Python Forum
Split and organize my Pandas Dataframe
Thread Rating:
  • 0 Vote(s) - 0 Average
  • 1
  • 2
  • 3
  • 4
  • 5
Split and organize my Pandas Dataframe
#1
Star 
Hello guys,

I'm using the following code in order to collect the cancelled flights from some airlines:
import pandas as pd

url_ini = 'https://flightaware.com/live/fleet/'
url_fim = '/cancelled'
    
ncia = ['SKU', 'TAM']

for i in range(len(ncia)):
    url = url_ini + str(ncia[i]) + url_fim
    df = pd.read_html(url)[3]
        
    df.to_csv(r'C:\Users\bruno\Desktop\Teste.txt', sep=';',  mode='a', header=None, encoding = 'utf-8', index=False)
    print('Atualizado apra a ' + str(ncia[i]) )
And the output is something like this:
Output:
SKU326;A320;Int'l Comodoro Arturo Merino Benítez (SCL / SCEL);Int'l Diego Aracena (IQQ / SCDA);Sex 17:43 -04;;; SKU250;A320;Int'l Comodoro Arturo Merino Benítez (SCL / SCEL);Int'l El Loa (CJC / SCCF);Sex 18:29 -04;;; SKU801;A320;Jorge Chávez Int'l (LIM / SPJC);Int'l Comodoro Arturo Merino Benítez (SCL / SCEL);Sex 17:44 -05;;; SKU329;A320;Int'l Diego Aracena (IQQ / SCDA);Int'l Comodoro Arturo Merino Benítez (SCL / SCEL);Sex 20:47 -04;;; SKU253;A320;Int'l El Loa (CJC / SCCF);Int'l Comodoro Arturo Merino Benítez (SCL / SCEL);Sex 21:11 -04;;; SKU433;A320;Int'l Comodoro Arturo Merino Benítez (SCL / SCEL);El Tepual Int'l (PMC / SCTE);Sáb 10:55 -04;;;
But I would like to better organize my data and split the content from column 2 and 3, ("Int'l Comodoro Arturo Merino Benítez (SCL / SCEL)" and "Int'l Diego Aracena (IQQ / SCDA)") to just SCL IQQ. So basically I just need the airport code, I don't need the airport name.

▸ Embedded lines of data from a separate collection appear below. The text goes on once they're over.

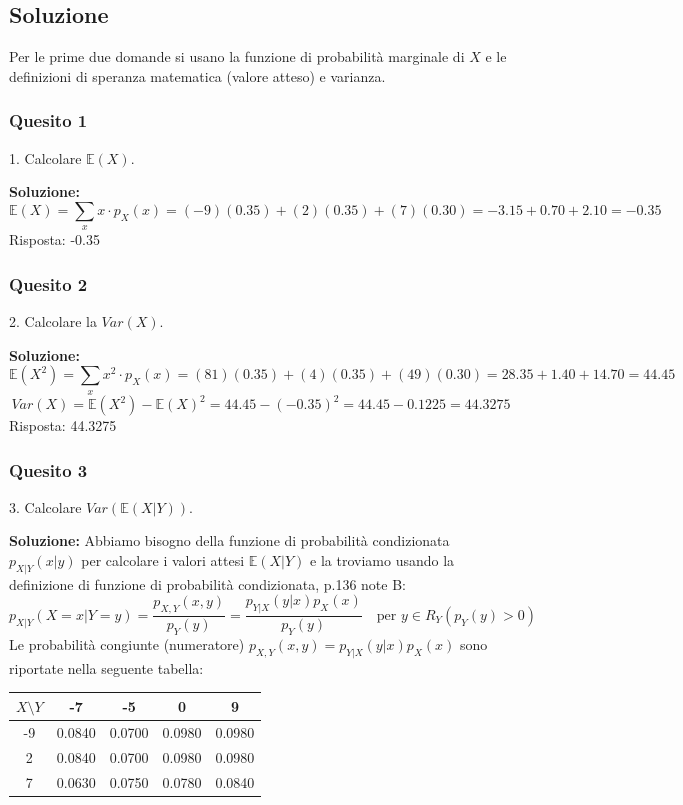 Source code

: \documentclass[12pt, a4paper]{article}
\begin{document}
\subsection*{Soluzione}
Per le prime due domande si usano la funzione di probabilità marginale di $X$ e le definizioni di speranza matematica (valore atteso) e varianza.

\subsubsection*{Quesito 1}
1. Calcolare $\mathbb{E}(X)$.

\textbf{Soluzione:}
$$ \mathbb{E}(X) = \sum_{x} x \cdot p_X(x) = (-9)(0.35) + (2)(0.35) + (7)(0.30) = -3.15 + 0.70 + 2.10 = -0.35 $$
Risposta: -0.35

\subsubsection*{Quesito 2}
2. Calcolare la $Var(X)$.

\textbf{Soluzione:}
$$ \mathbb{E}(X^2) = \sum_{x} x^2 \cdot p_X(x) = (81)(0.35) + (4)(0.35) + (49)(0.30) = 28.35 + 1.40 + 14.70 = 44.45 $$
$$ Var(X) = \mathbb{E}(X^2) - \mathbb{E}(X)^2 = 44.45 - (-0.35)^2 = 44.45 - 0.1225 = 44.3275 $$
Risposta: 44.3275

\newpage

\subsubsection*{Quesito 3}
3. Calcolare $Var(\mathbb{E}(X|Y))$.

\textbf{Soluzione:}
Abbiamo bisogno della funzione di probabilità condizionata $p_{X|Y}(x|y)$ per calcolare i valori attesi $\mathbb{E}(X|Y)$ e la troviamo usando la definizione di funzione di probabilità condizionata, p.136 note B:
$$ p_{X|Y}(X=x|Y=y) = \frac{p_{X,Y}(x,y)}{p_Y(y)} = \frac{p_{Y|X}(y|x)p_X(x)}{p_Y(y)} \quad \text{per } y \in R_Y (p_Y(y)>0) $$
Le probabilità congiunte (numeratore) $p_{X,Y}(x,y) = p_{Y|X}(y|x)p_X(x)$ sono riportate nella seguente tabella:

\begin{center}
\begin{tabular}{c|cccc}
\toprule
$X \setminus Y$ & -7 & -5 & 0 & 9 \\
\midrule
-9 & 0.0840 & 0.0700 & 0.0980 & 0.0980 \\
2 & 0.0840 & 0.0700 & 0.0980 & 0.0980 \\
7 & 0.0630 & 0.0750 & 0.0780 & 0.0840 \\
\bottomrule
\end{tabular}
\end{center}
\end{document}
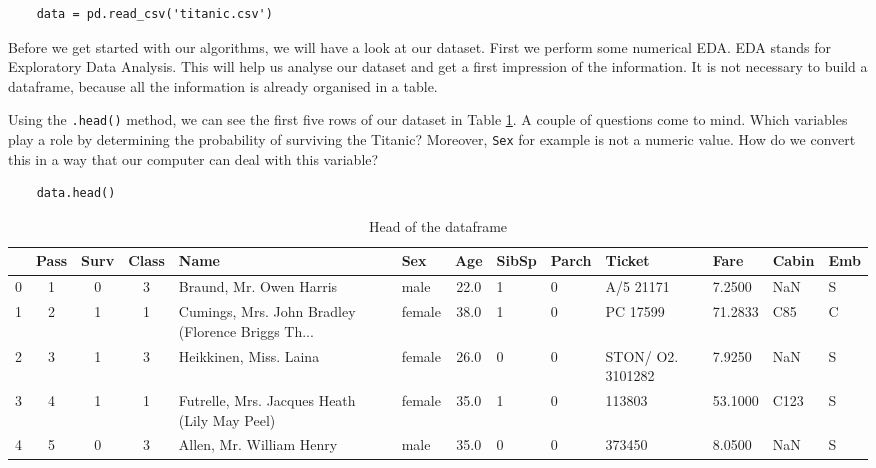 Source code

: \documentclass[11pt]{article}
\begin{document}
\begin{verbatim}
    data = pd.read_csv('titanic.csv')
\end{verbatim}

Before we get started with our algorithms, we will have a look at our dataset. First we perform some numerical EDA. EDA stands for Exploratory Data Analysis. This will help us analyse our dataset and get a first impression of the information. It is not necessary to build a dataframe, because all the information is already organised in a table. 

Using the \texttt{.head()} method, we can see the first five rows of our dataset in Table \ref{tab:table1}. A couple of questions come to
mind. Which variables play a role by determining the probability of surviving the Titanic? Moreover, \texttt{Sex} for example is not a numeric value. How do we convert this in a way that our computer can deal with this variable? 

\begin{verbatim}
    data.head()
\end{verbatim}

\begin{table}
\small
\begin{center}
\caption{\label{tab:table1}Head of the dataframe}
\begin{adjustwidth}{-2cm}{}
\begin{tabular}{|l|c|c|c|p{3cm}|l|c|p{1cm}|p{1cm}|p{1cm}|p{1cm}|l|p{0.5cm}|}
\toprule
\hline
{} &  Pass &  Surv &  Class &                                               Name &     Sex &   Age &  SibSp &  Parch &            Ticket &     Fare & Cabin & Emb \\
\midrule
\hline
 0 &            1 &         0 &       3 &                            Braund, Mr. Owen Harris &    male &  22.0 &      1 &      0 &         A/5 21171 &   7.2500 &   NaN &        S \\
 1 &            2 &         1 &       1 &  Cumings, Mrs. John Bradley (Florence Briggs Th... &  female &  38.0 &      1 &      0 &          PC 17599 &  71.2833 &   C85 &        C \\
 2 &            3 &         1 &       3 &                             Heikkinen, Miss. Laina &  female &  26.0 &      0 &      0 &  STON/ O2. 3101282 &   7.9250 &   NaN &        S \\
 3 &            4 &         1 &       1 &       Futrelle, Mrs. Jacques Heath (Lily May Peel) &  female &  35.0 &      1 &      0 &            113803 &  53.1000 &  C123 &        S \\
 4 &            5 &         0 &       3 &                           Allen, Mr. William Henry &    male &  35.0 &      0 &      0 &            373450 &   8.0500 &   NaN &        S \\
\bottomrule
\hline
\end{tabular}
\end{adjustwidth}
\end{center}
\end{table}
\end{document}
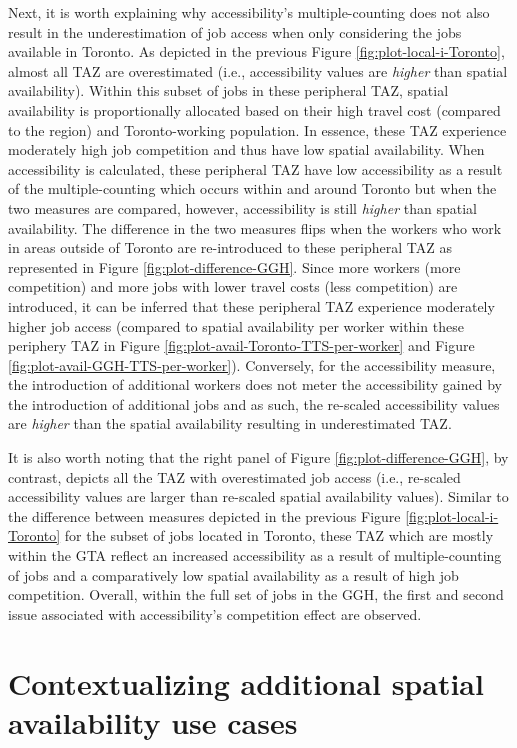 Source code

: \documentclass[]{elsarticle} %
\begin{document}
Next, it is worth explaining why accessibility's multiple-counting does
not also result in the underestimation of job access when only
considering the jobs available in Toronto. As depicted in the previous
Figure \ref{fig:plot-local-i-Toronto}, almost all TAZ are overestimated
(i.e., accessibility values are \emph{higher} than spatial
availability). Within this subset of jobs in these peripheral TAZ,
spatial availability is proportionally allocated based on their high
travel cost (compared to the region) and Toronto-working population. In
essence, these TAZ experience moderately high job competition and thus
have low spatial availability. When accessibility is calculated, these
peripheral TAZ have low accessibility as a result of the
multiple-counting which occurs within and around Toronto but when the
two measures are compared, however, accessibility is still \emph{higher}
than spatial availability. The difference in the two measures flips when
the workers who work in areas outside of Toronto are re-introduced to
these peripheral TAZ as represented in Figure
\ref{fig:plot-difference-GGH}. Since more workers (more competition) and
more jobs with lower travel costs (less competition) are introduced, it
can be inferred that these peripheral TAZ experience moderately higher
job access (compared to spatial availability per worker within these
periphery TAZ in Figure \ref{fig:plot-avail-Toronto-TTS-per-worker} and
Figure \ref{fig:plot-avail-GGH-TTS-per-worker}). Conversely, for the
accessibility measure, the introduction of additional workers does not
meter the accessibility gained by the introduction of additional jobs
and as such, the re-scaled accessibility values are \emph{higher} than
the spatial availability resulting in underestimated TAZ.

It is also worth noting that the right panel of Figure
\ref{fig:plot-difference-GGH}, by contrast, depicts all the TAZ with
overestimated job access (i.e., re-scaled accessibility values are
larger than re-scaled spatial availability values). Similar to the
difference between measures depicted in the previous Figure
\ref{fig:plot-local-i-Toronto} for the subset of jobs located in
Toronto, these TAZ which are mostly within the GTA reflect an increased
accessibility as a result of multiple-counting of jobs and a
comparatively low spatial availability as a result of high job
competition. Overall, within the full set of jobs in the GGH, the first
and second issue associated with accessibility's competition effect are
observed.

\hypertarget{contextualizing-additional-spatial-availability-use-cases}{%
\section{Contextualizing additional spatial availability use
cases}\label{contextualizing-additional-spatial-availability-use-cases}}
\end{document}
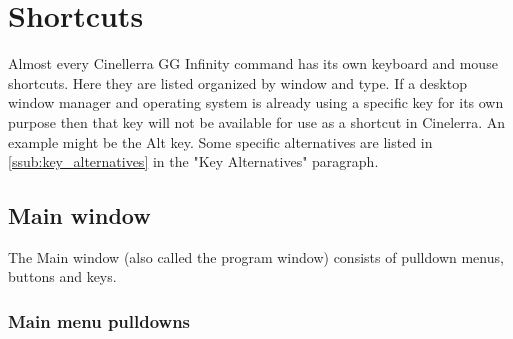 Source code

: \chapter{Shortcuts}%
\label{cha:shortcuts}

Almost every Cinellerra GG Infinity command has its own keyboard and mouse shortcuts. Here 
they are listed organized by window and type.  If a desktop window manager and operating
system is already using a specific key for its own purpose then that key will not be available
for use as a shortcut in Cinelerra. An example might be the Alt key. Some specific alternatives 
are listed in \ref{ssub:key_alternatives} in the "Key Alternatives" paragraph.

\section{Main window }%
\label{sec:main_window}

The Main window (also called the program window) consists of pulldown menus, buttons and keys.

\subsection{Main menu pulldowns}%
\label{sub:main_menu_pulldowns}

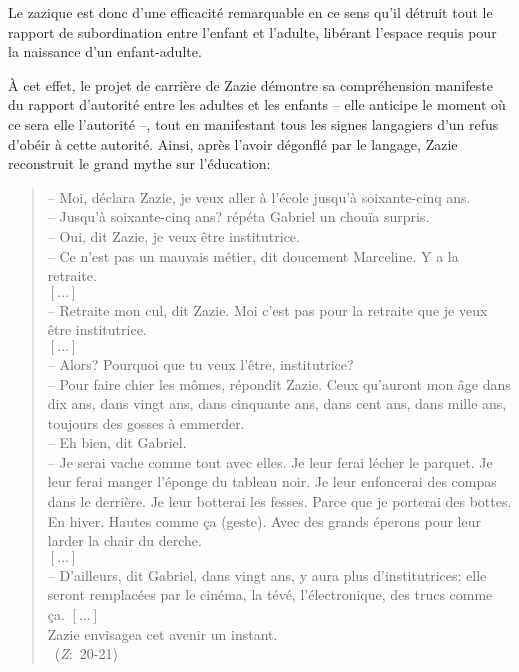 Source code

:Le  zazique est donc d'une efficacité remarquable en ce sens qu'il détruit tout le rapport de subordination entre l'enfant et l'adulte, libérant l'espace requis pour la naissance d'un enfant-adulte.
\par
À cet effet, le projet de carrière de Zazie démontre sa compréhension manifeste du rapport d'autorité entre les adultes et les enfants -- elle anticipe le moment où ce sera elle l'autorité --, tout en manifestant tous les signes langagiers d'un refus d'obéir à cette autorité.
Ainsi, après l'avoir dégonflé par le langage, Zazie reconstruit le grand mythe sur l'éducation:
\begin{quote}
  \begin{singlespace}
    \small
    -- Moi, déclara Zazie, je veux aller à l'école jusqu'à soixante-cinq ans. \\
    -- Jusqu'à soixante-cinq ans? répéta Gabriel un chouïa surpris. \\
    -- Oui, dit Zazie, je veux être institutrice. \\
    -- Ce n'est pas un mauvais métier, dit doucement Marceline. Y a la retraite. \\
    $\left[ \dots \right]$\\
    -- Retraite mon cul, dit Zazie. Moi c'est pas pour la retraite que je veux être institutrice. \\
    $\left[ \dots \right]$ \\
    -- Alors? Pourquoi que tu veux l'être, institutrice? \\
    -- Pour faire chier les mômes, répondit Zazie. Ceux qu'auront mon âge dans dix ans, dans vingt ans, dans cinquante ans, dans cent ans, dans mille ans, toujours des gosses à emmerder. \\
    -- Eh bien, dit Gabriel. \\
    -- Je serai vache comme tout avec elles. Je leur ferai lécher le parquet. Je leur ferai manger l'éponge du tableau noir. Je leur enfoncerai des compas dans le derrière. Je leur botterai les fesses. Parce que je porterai des bottes. En hiver. Hautes comme ça (geste). Avec des grands éperons pour leur larder la chair du derche. \\
    $\left[ \dots \right]$ \\
    -- D'ailleurs, dit Gabriel, dans vingt ans, y aura plus d'institutrices: elle seront remplacées par le cinéma, la tévé, l'électronique, des trucs comme ça. $\left[ \dots \right]$ \\
    Zazie envisagea cet avenir un instant. \\
    ~(\textit{Z}:~20-21)
    \normalsize
  \end{singlespace}
\end{quote}
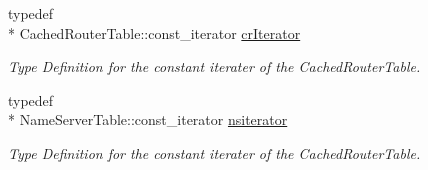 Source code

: \begin{DoxyCompactItemize}
typedef \\*
Cached\-Router\-Table\-::const\-\_\-iterator \hyperlink{namespacens3_a0d17c0f2e1efb713fe4a62d283039f06}{cr\-Iterator}
\begin{DoxyCompactList}\small\item\em Type Definition for the constant iterater of the Cached\-Router\-Table. \end{DoxyCompactList}\item 
typedef \\*
Name\-Server\-Table\-::const\-\_\-iterator \hyperlink{namespacens3_a81ca04d4bcf5358cad6f7b2d7fd0fe2a}{nsiterator}
\begin{DoxyCompactList}\small\item\em Type Definition for the constant iterater of the Cached\-Router\-Table. \end{DoxyCompactList}\end{DoxyCompactItemize}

My best output would be something like this:
Output:
SKU326;A320;SCL;IQQ;Sex 17:43 -04;;; SKU250;A320;SCL;CJC;Sex 18:29 -04;;; SKU801;A320;LIM;SCL;Sex 17:44 -05;;; SKU329;A320;IQQ);SCL;Sex 20:47 -04;;; SKU253;A320;CJC;SCL;Sex 21:11 -04;;; SKU433;A320;SCL;PMC;Sáb 10:55 -04;;;
How can I do that?

Thank you guys.
Reply
#2
Hope this helps

import pandas as pd
 
url_ini = 'https://flightaware.com/live/fleet/'
url_fim = '/cancelled'
     
ncia = ['SKU', 'TAM']
 
for i in range(len(ncia)):
    url = url_ini + str(ncia[i]) + url_fim
    df = pd.read_html(url)[3]
    df.columns = df.columns.droplevel(0)
    df['Origin'] = df['Origin'].str.split('(').str[1].str[:3] 
    df['Destination'] = df['Destination'].str.split('(').str[1].str[:3]
         
    df.to_csv(r'C:\Users\Kelum desktop PC\Desktop\Teste.txt', sep=';',  mode='a',  encoding = 'utf-8', index=False)
    print('Atualizado apra a ' + str(ncia[i]) )
Output:
Ident;Type;Origin;Destination;ScheduledDeparture Time;Unnamed: 5_level_1;Unnamed: 6_level_1;Unnamed: 7_level_1 SKU329;A320;IQQ;SCL;Fri 08:47PM -04;;; SKU253;A320;CJC;SCL;Fri 09:11PM -04;;; SKU433;A320;SCL;PMC;Sat 10:55AM -04;;; SKU433;A320;PMC;BBA;Sat 01:42PM -04;;; SKU434;A320;BBA;PMC;Sat 03:40PM -04;;; SKU434;A320;PMC;SCL;Sat 05:19PM -04;;; SKU121;A320;SCL;ZAL;Sun 11:46AM -04;;; SKU122;A320;ZAL;SCL;Sun 02:14PM -04;;; SKU101;A320;SCL;ZOS;Sun 02:57PM -04;;; SKU147;A320;SCL;ZCO;Sun 04:35PM -04;;; SKU102;A320;ZOS;SCL;Sun 05:14PM -04;;; SKU304;A320;SCL;ARI;Sun 05:30PM -04;;; SKU148;A320;ZCO;SCL;Sun 06:30PM -04;;; SKU326;A320;SCL;IQQ;Sun 06:47PM -04;;; SKU163;A320;SCL;CCP;Sun 07:27PM -04;;; Ident;Type;Origin;Destination;ScheduledDeparture Time;Unnamed: 5_level_1;Unnamed: 6_level_1;Unnamed: 7_level_1 TAM3595;A319;SDU;CGH;Sat 07:25AM -03;;; TAM8146;B763;GRU;LIS;Sat 04:50PM -03;;; TAM3585;A319;CGH;SDU;Sat 05:40PM -03;;;
brunolelli likes this post
Reply
#3
Hello!
Thanks per your kindly response...
It's working now!

Would you mind helping me with another issue?
As you can see, the last column shows the "date vale", like "Fri 20:47 -04".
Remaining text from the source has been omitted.